RS: Yeah, I would say with Michele Bachmann, again, I agree with you. I think she’s a principled conservative. I can’t argue with that. I would say three differences. Number one is a matter of leadership. I mean, I’ve been able to lead and get conservative things accomplished. That’s really important. We need someone who has shown a track record of bringing people together to get conservative things done. Michele has fought a lot. She hasn’t won. And I won even when I was in the minority. I was able to get things done and actually transform the House by exposing corruption and getting things, you know, upsetting the apple cart when I was in the House of Representatives. Second would be experience. I can tell you, I was not ready to be president of the United States after serving four years in the House of Representatives. That’s just not enough time in the minority, where you really didn’t have that much of an impact on policy, when you really didn’t understand the work isn’t how things done if you don’t have the depth of experience that are necessary to be the commander in chief. She didn’t serve on any relevant committees having to do with national security until just recently. And she’s now running for president. So experience is a big one. Third is, and this goes with frankly all the candidates, but specifically with her, which is I’ve been able to attract votes, bipartisan support. She represents a very heavily Republican district in Minnesota, and struggled every time to be able to win just the Republicans to hold on, to be able to win that seat. I’ve won two heavily Democratic Congressional districts, two statewide elections in Pennsylvania, with heavy Democratic voter registration edges, and done so in many cases in not particularly good election years. So that’s a big contrast between us. And Rick Perry, the same way. You know, winning in Texas is not like winning in Pennsylvania. Winning a swing state is important. And I think you’re seeing that people are looking for someone that they can trust who’s going to be able to stand up in the debates against Barack Obama, be able to stand up under the media pressure, and be able to convincingly and articulately make the case, and do so in a way that inspires confidence. And I think Rick is a good man, and I like him a lot. But I think he’s just shown that key aspect of being able to communicate and drive that message is really not there at this point.

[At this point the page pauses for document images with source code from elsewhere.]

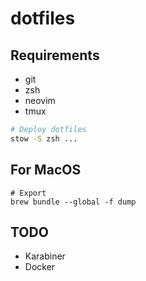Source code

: # dotfiles

## Requirements
- git
- zsh
- neovim
- tmux

```sh
# Deploy dotfiles
stow -S zsh ...
```


## For MacOS
```
# Export
brew bundle --global -f dump
```

## TODO
- Karabiner
- Docker
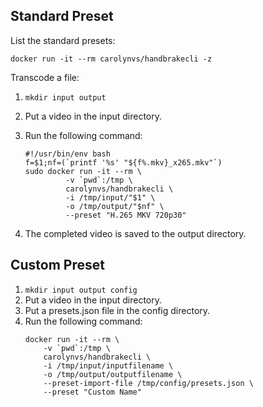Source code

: ## Standard Preset

List the standard presets:

```
docker run -it --rm carolynvs/handbrakecli -z
```

Transcode a file:
1. `mkdir input output`
1. Put a video in the input directory.
1. Run the following command:

    ```
    #!/usr/bin/env bash
    f=$1;nf=(`printf '%s' "${f%.mkv}_x265.mkv"`)
    sudo docker run -it --rm \                       
             -v `pwd`:/tmp \
             carolynvs/handbrakecli \              
             -i /tmp/input/"$1" \                        
             -o /tmp/output/"$nf" \                
             --preset "H.265 MKV 720p30"
    ```
1. The completed video is saved to the output directory.

## Custom Preset

1. `mkdir input output config`
1. Put a video in the input directory.
1. Put a presets.json file in the config directory.
1. Run the following command:
    ```
    docker run -it --rm \
        -v `pwd`:/tmp \
        carolynvs/handbrakecli \
        -i /tmp/input/inputfilename \
        -o /tmp/output/outputfilename \
        --preset-import-file /tmp/config/presets.json \
        --preset "Custom Name"
```
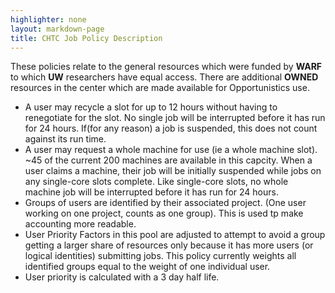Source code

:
 ```yaml
---
highlighter: none
layout: markdown-page
title: CHTC Job Policy Description
---
```


These policies relate to the general resources which were funded by
**WARF** to which **UW** researchers have equal access. There are
additional **OWNED** resources in the center which are made available
for Opportunistics use.

-   A user may recycle a slot for up to 12 hours without having to
    renegotiate for the slot. No single job will be interrupted before
    it has run for 24 hours. If(for any reason) a job is suspended, this
    does not count against its run time.
-   A user may request a whole machine for use (ie a whole machine
    slot). \~45 of the current 200 machines are available in this
    capcity. When a user claims a machine, their job will be initially
    suspended while jobs on any single-core slots complete. Like
    single-core slots, no whole machine job will be interrupted before
    it has run for 24 hours.
-   Groups of users are identified by their associated project. (One
    user working on one project, counts as one group). This is used tp
    make accounting more readable.
-   User Priority Factors in this pool are adjusted to attempt to avoid
    a group getting a larger share of resources only because it has more
    users (or logical identities) submitting jobs. This policy currently
    weights all identified groups equal to the weight of one individual
    user.
-   User priority is calculated with a 3 day half life.
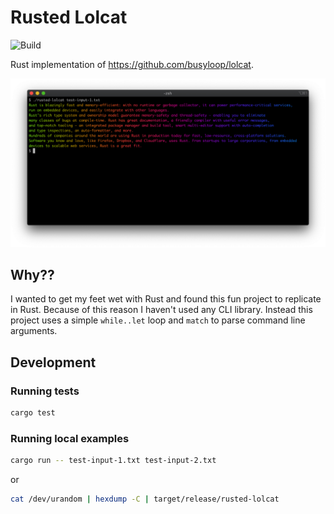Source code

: # Rusted Lolcat



![Build](https://github.com/devmode-io/rusted-lolcat/workflows/Build/badge.svg)

Rust implementation of https://github.com/busyloop/lolcat.

![Screen shot of Lolcat](/images/screen-shot.png?raw=true "Screen shot of Lolcat")

## Why??

I wanted to get my feet wet with Rust and found this fun project to replicate in Rust. Because of this reason I haven't used any CLI library. Instead this project uses a simple `while..let` loop and `match` to parse command line arguments.

## Development

### Running tests

```bash
cargo test
```

### Running local examples

```bash
cargo run -- test-input-1.txt test-input-2.txt
```
or

```bash
cat /dev/urandom | hexdump -C | target/release/rusted-lolcat
```
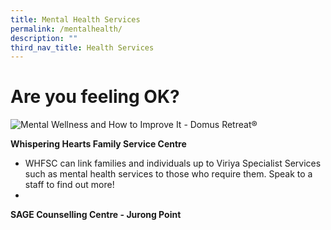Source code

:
 ```yaml
---
title: Mental Health Services
permalink: /mentalhealth/
description: ""
third_nav_title: Health Services
---
```

# Are you feeling OK?

![Mental Wellness and How to Improve It - Domus Retreat®](https://domusretreat.com/wp-content/uploads/mental-wellness.png)

**Whispering Hearts Family Service Centre**
* WHFSC can link families and individuals up to Viriya Specialist Services such as mental health services to those who require them. Speak to a staff to find out more!
* 

**SAGE Counselling Centre - Jurong Point**
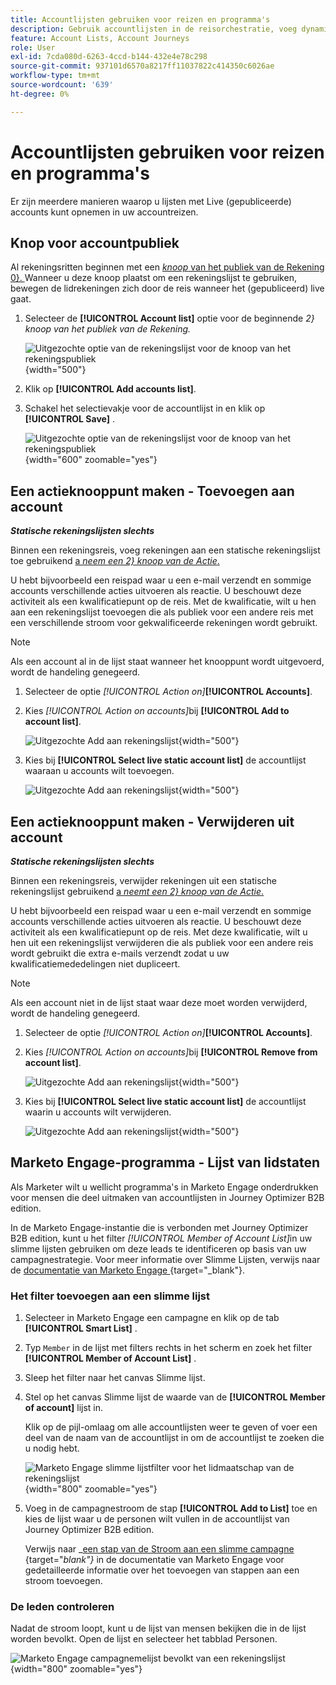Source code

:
 ```yaml
---
title: Accountlijsten gebruiken voor reizen en programma's
description: Gebruik accountlijsten in de reisorchestratie, voeg dynamisch accounts toe of verwijder deze en filterde Marketo Engage Smart Lists in Journey Optimizer B2B edition.
feature: Account Lists, Account Journeys
role: User
exl-id: 7cda080d-6263-4ccd-b144-432e4e78c298
source-git-commit: 937101d6570a8217ff11037822c414350c6026ae
workflow-type: tm+mt
source-wordcount: '639'
ht-degree: 0%

---
```


# Accountlijsten gebruiken voor reizen en programma&#39;s

Er zijn meerdere manieren waarop u lijsten met Live (gepubliceerde) accounts kunt opnemen in uw accountreizen.

## Knop voor accountpubliek

Al rekeningsritten beginnen met een [_knoop_ van het publiek van de Rekening 0&rbrace;. ](../journeys/account-audience-nodes.md) Wanneer u deze knoop plaatst om een rekeningslijst te gebruiken, bewegen de lidrekeningen zich door de reis wanneer het (gepubliceerd) live gaat.

1. Selecteer de **[!UICONTROL Account list]** optie voor de beginnende _2&rbrace; knoop van het publiek van de Rekening._

   ![ Uitgezochte optie van de rekeningslijst voor de knoop van het rekeningspubliek ](../journeys/assets/node-audience-account-list.png){width="500"}

1. Klik op **[!UICONTROL Add accounts list]**.

1. Schakel het selectievakje voor de accountlijst in en klik op **[!UICONTROL Save]** .

   ![ Uitgezochte optie van de rekeningslijst voor de knoop van het rekeningspubliek ](../journeys/assets/node-audience-account-list-select-dialog.png){width="600" zoomable="yes"}

## Een actieknooppunt maken - Toevoegen aan account

**_Statische rekeningslijsten slechts_**

Binnen een rekeningsreis, voeg rekeningen aan een statische rekeningslijst toe gebruikend [ a _neem een 2&rbrace; knoop van de Actie_.](../journeys/action-nodes.md)

U hebt bijvoorbeeld een reispad waar u een e-mail verzendt en sommige accounts verschillende acties uitvoeren als reactie. U beschouwt deze activiteit als een kwalificatiepunt op de reis. Met de kwalificatie, wilt u hen aan een rekeningslijst toevoegen die als publiek voor een andere reis met een verschillende stroom voor gekwalificeerde rekeningen wordt gebruikt.

>[!NOTE]
>
>Als een account al in de lijst staat wanneer het knooppunt wordt uitgevoerd, wordt de handeling genegeerd.

1. Selecteer de optie _[!UICONTROL Action on]_&#x200B;**[!UICONTROL Accounts]**.

1. Kies _[!UICONTROL Action on accounts]_&#x200B;bij **[!UICONTROL Add to account list]**.

   ![ Uitgezochte Add aan rekeningslijst ](../journeys/assets/node-action-account-add-to-account-list.png){width="500"}

1. Kies bij **[!UICONTROL Select live static account list]** de accountlijst waaraan u accounts wilt toevoegen.

   ![ Uitgezochte Add aan rekeningslijst ](../journeys/assets/node-action-account-add-to-account-list-select.png){width="500"}

## Een actieknooppunt maken - Verwijderen uit account

**_Statische rekeningslijsten slechts_**

Binnen een rekeningsreis, verwijder rekeningen uit een statische rekeningslijst gebruikend [ a _neemt een 2&rbrace; knoop van de Actie_.](../journeys/action-nodes.md)

U hebt bijvoorbeeld een reispad waar u een e-mail verzendt en sommige accounts verschillende acties uitvoeren als reactie. U beschouwt deze activiteit als een kwalificatiepunt op de reis. Met deze kwalificatie, wilt u hen uit een rekeningslijst verwijderen die als publiek voor een andere reis wordt gebruikt die extra e-mails verzendt zodat u uw kwalificatiemededelingen niet dupliceert.

>[!NOTE]
>
>Als een account niet in de lijst staat waar deze moet worden verwijderd, wordt de handeling genegeerd.

1. Selecteer de optie _[!UICONTROL Action on]_&#x200B;**[!UICONTROL Accounts]**.

1. Kies _[!UICONTROL Action on accounts]_&#x200B;bij **[!UICONTROL Remove from account list]**.

   ![ Uitgezochte Add aan rekeningslijst ](../journeys/assets/node-action-account-remove-from-account-list.png){width="500"}

1. Kies bij **[!UICONTROL Select live static account list]** de accountlijst waarin u accounts wilt verwijderen.

   ![ Uitgezochte Add aan rekeningslijst ](../journeys/assets/node-action-account-remove-from-account-list-select.png){width="500"}

## Marketo Engage-programma - Lijst van lidstaten

Als Marketer wilt u wellicht programma&#39;s in Marketo Engage onderdrukken voor mensen die deel uitmaken van accountlijsten in Journey Optimizer B2B edition.

In de Marketo Engage-instantie die is verbonden met Journey Optimizer B2B edition, kunt u het filter _[!UICONTROL Member of Account List]_&#x200B;in uw slimme lijsten gebruiken om deze leads te identificeren op basis van uw campagnestrategie. Voor meer informatie over Slimme Lijsten, verwijs naar de [ documentatie van Marketo Engage ](https://experienceleague.adobe.com/en/docs/marketo/using/product-docs/core-marketo-concepts/smart-lists-and-static-lists/understanding-smart-lists){target="_blank"}.

### Het filter toevoegen aan een slimme lijst

1. Selecteer in Marketo Engage een campagne en klik op de tab **[!UICONTROL Smart List]** .

1. Typ `Member` in de lijst met filters rechts in het scherm en zoek het filter **[!UICONTROL Member of Account List]** .

1. Sleep het filter naar het canvas Slimme lijst.

1. Stel op het canvas Slimme lijst de waarde van de **[!UICONTROL Member of account]** lijst in.

   Klik op de pijl-omlaag om alle accountlijsten weer te geven of voer een deel van de naam van de accountlijst in om de accountlijst te zoeken die u nodig hebt.

   ![ Marketo Engage slimme lijstfilter voor het lidmaatschap van de rekeningslijst ](./assets/account-lists-marketo-engage-smart-list.png){width="800" zoomable="yes"}

1. Voeg in de campagnestroom de stap **[!UICONTROL Add to List]** toe en kies de lijst waar u de personen wilt vullen in de accountlijst van Journey Optimizer B2B edition.

   Verwijs naar _[een stap van de Stroom aan een slimme campagne ](https://experienceleague.adobe.com/en/docs/marketo/using/product-docs/core-marketo-concepts/smart-campaigns/flow-actions/add-a-flow-step-to-a-smart-campaign){target="_blank"}_ in de documentatie van Marketo Engage voor gedetailleerde informatie over het toevoegen van stappen aan een stroom toevoegen.

### De leden controleren

Nadat de stroom loopt, kunt u de lijst van mensen bekijken die in de lijst worden bevolkt. Open de lijst en selecteer het tabblad Personen.

![ Marketo Engage campagnemelijst bevolkt van een rekeningslijst ](./assets/account-lists-marketo-engage-smart-list-people.png){width="800" zoomable="yes"}
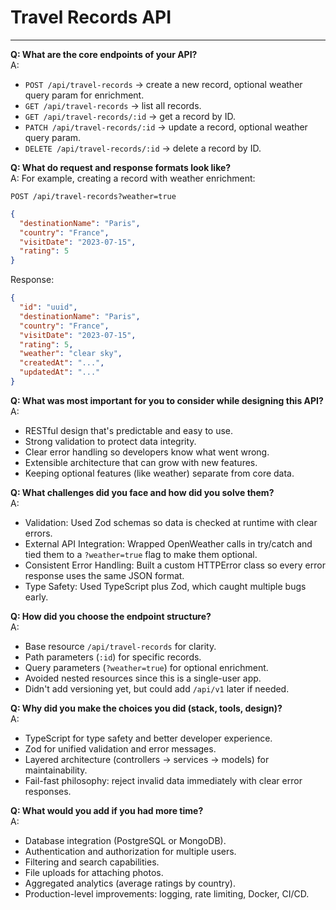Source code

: # Travel Records API

---

**Q: What are the core endpoints of your API?**  
A:

- `POST /api/travel-records` → create a new record, optional weather query param for enrichment.
- `GET /api/travel-records` → list all records.
- `GET /api/travel-records/:id` → get a record by ID.
- `PATCH /api/travel-records/:id` → update a record, optional weather query param.
- `DELETE /api/travel-records/:id` → delete a record by ID.

**Q: What do request and response formats look like?**  
A: For example, creating a record with weather enrichment:

`POST /api/travel-records?weather=true`

```json
{
  "destinationName": "Paris",
  "country": "France",
  "visitDate": "2023-07-15",
  "rating": 5
}
```

Response:

```json
{
  "id": "uuid",
  "destinationName": "Paris",
  "country": "France",
  "visitDate": "2023-07-15",
  "rating": 5,
  "weather": "clear sky",
  "createdAt": "...",
  "updatedAt": "..."
}
```

**Q: What was most important for you to consider while designing this API?**  
A:

- RESTful design that's predictable and easy to use.
- Strong validation to protect data integrity.
- Clear error handling so developers know what went wrong.
- Extensible architecture that can grow with new features.
- Keeping optional features (like weather) separate from core data.

**Q: What challenges did you face and how did you solve them?**  
A:

- Validation: Used Zod schemas so data is checked at runtime with clear errors.
- External API Integration: Wrapped OpenWeather calls in try/catch and tied them to a `?weather=true` flag to make them optional.
- Consistent Error Handling: Built a custom HTTPError class so every error response uses the same JSON format.
- Type Safety: Used TypeScript plus Zod, which caught multiple bugs early.

**Q: How did you choose the endpoint structure?**  
A:

- Base resource `/api/travel-records` for clarity.
- Path parameters (`:id`) for specific records.
- Query parameters (`?weather=true`) for optional enrichment.
- Avoided nested resources since this is a single-user app.
- Didn't add versioning yet, but could add `/api/v1` later if needed.

**Q: Why did you make the choices you did (stack, tools, design)?**  
A:

- TypeScript for type safety and better developer experience.
- Zod for unified validation and error messages.
- Layered architecture (controllers → services → models) for maintainability.
- Fail-fast philosophy: reject invalid data immediately with clear error responses.

**Q: What would you add if you had more time?**  
A:

- Database integration (PostgreSQL or MongoDB).
- Authentication and authorization for multiple users.
- Filtering and search capabilities.
- File uploads for attaching photos.
- Aggregated analytics (average ratings by country).
- Production-level improvements: logging, rate limiting, Docker, CI/CD.
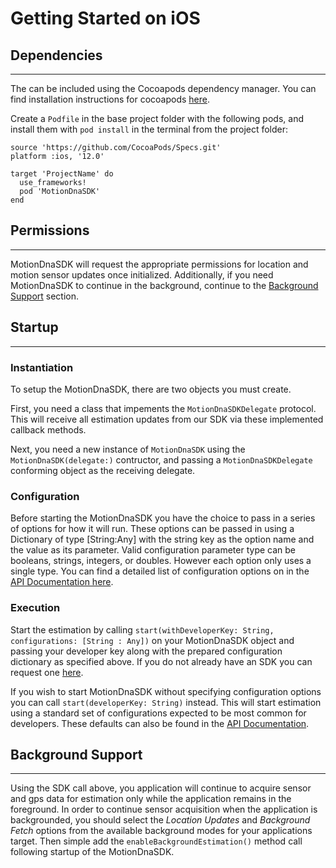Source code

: # Getting Started on iOS #

## Dependencies ##
------------------

The can be included using the Cocoapods dependency manager. You can find installation instructions for cocoapods [here](https://cocoapods.org).

Create a `Podfile` in the base project folder with the following pods, and install them with ```pod install``` in the terminal from the project folder:

```pod
source 'https://github.com/CocoaPods/Specs.git'
platform :ios, '12.0'

target 'ProjectName' do
  use_frameworks!
  pod 'MotionDnaSDK'
end
```

## Permissions ##
-----------------
MotionDnaSDK will request the appropriate permissions for location and motion sensor updates once initialized. Additionally, if you need MotionDnaSDK to continue in the background, continue to the [Background Support](#background-support) section.

## Startup ##
-------------
### Instantiation ###
To setup the MotionDnaSDK, there are two objects you must create.

First, you need a class that impements the `MotionDnaSDKDelegate` protocol. This will receive all estimation updates from our SDK via these implemented callback methods.

Next, you need a new instance of `MotionDnaSDK` using the `MotionDnaSDK(delegate:)` contructor, and passing a `MotionDnaSDKDelegate` conforming object as the receiving delegate.

### Configuration ###
Before starting the MotionDnaSDK you have the choice to pass in a series of options for how it will run. These options can be passed in using a Dictionary of type [String:Any] with the string key as the option name and the value as its parameter. Valid configuration parameter type can be booleans, strings, integers, or doubles. However each option only uses a single type. You can find a detailed list of configuration options on in the [API Documentation here](API.iOS.md).


### Execution ###
Start the estimation by calling `start(withDeveloperKey: String, configurations: [String : Any])` on your MotionDnaSDK object and passing your developer key along with the prepared configuration dictionary as specified above. If you do not already have an SDK you can request one [here](https://navisens.com/#contact).

If you wish to start MotionDnaSDK without specifying configuration options you can call `start(developerKey: String)` instead. This will start estimation using a standard set of configurations expected to be most common for developers. These defaults can also be found in the [API Documentation](API.iOS.md).


## Background Support ##
------------------------
Using the SDK call above, you application will continue to acquire sensor and gps data for estimation only while the application remains in the foreground. In order to continue sensor acquisition when the application is backgrounded, you should select the *Location Updates* and *Background Fetch* options from the available background modes for your applications target. Then simple add the `enableBackgroundEstimation()` method call following startup of the MotionDnaSDK.
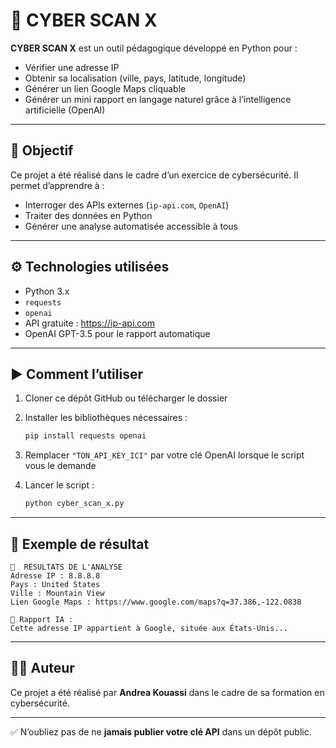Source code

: # 🔐 CYBER SCAN X

**CYBER SCAN X** est un outil pédagogique développé en Python pour :
- Vérifier une adresse IP
- Obtenir sa localisation (ville, pays, latitude, longitude)
- Générer un lien Google Maps cliquable
- Générer un mini rapport en langage naturel grâce à l’intelligence artificielle (OpenAI)

---

## 🧠 Objectif

Ce projet a été réalisé dans le cadre d’un exercice de cybersécurité. Il permet d’apprendre à :
- Interroger des APIs externes (`ip-api.com`, `OpenAI`)
- Traiter des données en Python
- Générer une analyse automatisée accessible à tous

---

## ⚙️ Technologies utilisées

- Python 3.x
- `requests`
- `openai`
- API gratuite : https://ip-api.com
- OpenAI GPT-3.5 pour le rapport automatique

---

## ▶️ Comment l’utiliser

1. Cloner ce dépôt GitHub ou télécharger le dossier
2. Installer les bibliothèques nécessaires :

   ```bash
   pip install requests openai
   ```

3. Remplacer `"TON_API_KEY_ICI"` par votre clé OpenAI lorsque le script vous le demande

4. Lancer le script :

   ```bash
   python cyber_scan_x.py
   ```

---

## 📸 Exemple de résultat

```
🔎  RÉSULTATS DE L'ANALYSE
Adresse IP : 8.8.8.8
Pays : United States
Ville : Mountain View
Lien Google Maps : https://www.google.com/maps?q=37.386,-122.0838

🧠 Rapport IA :
Cette adresse IP appartient à Google, située aux États-Unis...
```

---

## 👩‍💻 Auteur

Ce projet a été réalisé par **Andrea Kouassi** dans le cadre de sa formation en cybersécurité.

---

✅ N’oubliez pas de ne **jamais publier votre clé API** dans un dépôt public.  
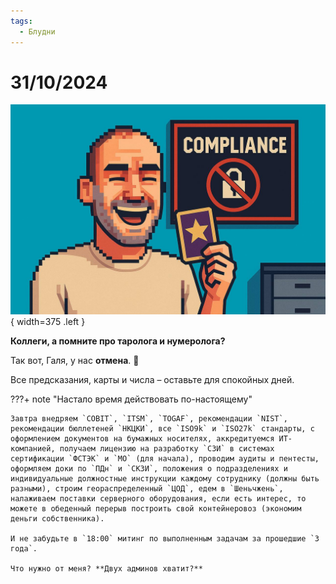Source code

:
 ```yaml
---
tags:
  - Блудни
---
```


# 31/10/2024

![ ](<../../assets/img/photo_2025-10-02_14-34-55.jpg>){ width=375 .left }

**Коллеги, а помните про таролога и нумеролога?**

Так вот, Галя, у нас **отмена**. 🚫

Все предсказания, карты и числа – оставьте для спокойных дней.

???+ note "Настало время действовать по-настоящему"

    Завтра внедряем `COBIT`, `ITSM`, `TOGAF`, рекомендации `NIST`, рекомендации бюллетеней `НКЦКИ`, все `ISO9k` и `ISO27k` стандарты, с оформлением документов на бумажных носителях, аккредитуемся ИТ-компанией, получаем лицензию на разработку `СЗИ` в системах сертификации `ФСТЭК` и `МО` (для начала), проводим аудиты и пентесты, оформляем доки по `ПДн` и `СКЗИ`, положения о подразделениях и индивидуальные должностные инструкции каждому сотруднику (должны быть разными), строим геораспределенный `ЦОД`, едем в `Шеньчжень`, налаживаем поставки серверного оборудования, если есть интерес, то можете в обеденный перерыв построить свой контейнеровоз (экономим деньги собственника).

    И не забудьте в `18:00` митинг по выполненным задачам за прошедшие `3 года`.

    Что нужно от меня? **Двух админов хватит?**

HH: Now I want to go back to the frontrunner, Newt, and ask you specifically about Freddie Mac. You were a part of Washington. You could have signed one of those deals. Did you take any money from Freddie Mack, Rick Santorum?

RS: No, I didn’t, and I wouldn’t. The only person, the only company I ended up doing some work with after I left, and I did some strategic consulting with, I went to them, because I wanted to help them, because they were the ones out there fighting global warming. And it was a coal company in my hometown of Western Pennsylvania, Consol Energy. And I wanted to say look, I want to help you because you guys are on the front line out there, and I want to be part of this fight. I mean, this is sort of my little heritage. My grandfather was a coal miner, and coal is in my blood and in my history. And I know that cap and trade would be the end of the towns that I helped grow up in, and the people that I knew. And so I did it out of a passion for what I believe in, not for cashing in on where enormous amounts of money…I can tell you, because I was in the Senate at the time, and I was on the Banking Committee, and I was one of the guys who stood up and fought Freddie and Fannie, and pushed for more regulation.

HH: So Senator, 45 seconds…

RS: A Senate Republican pushing for more regulation, yes. Go ahead.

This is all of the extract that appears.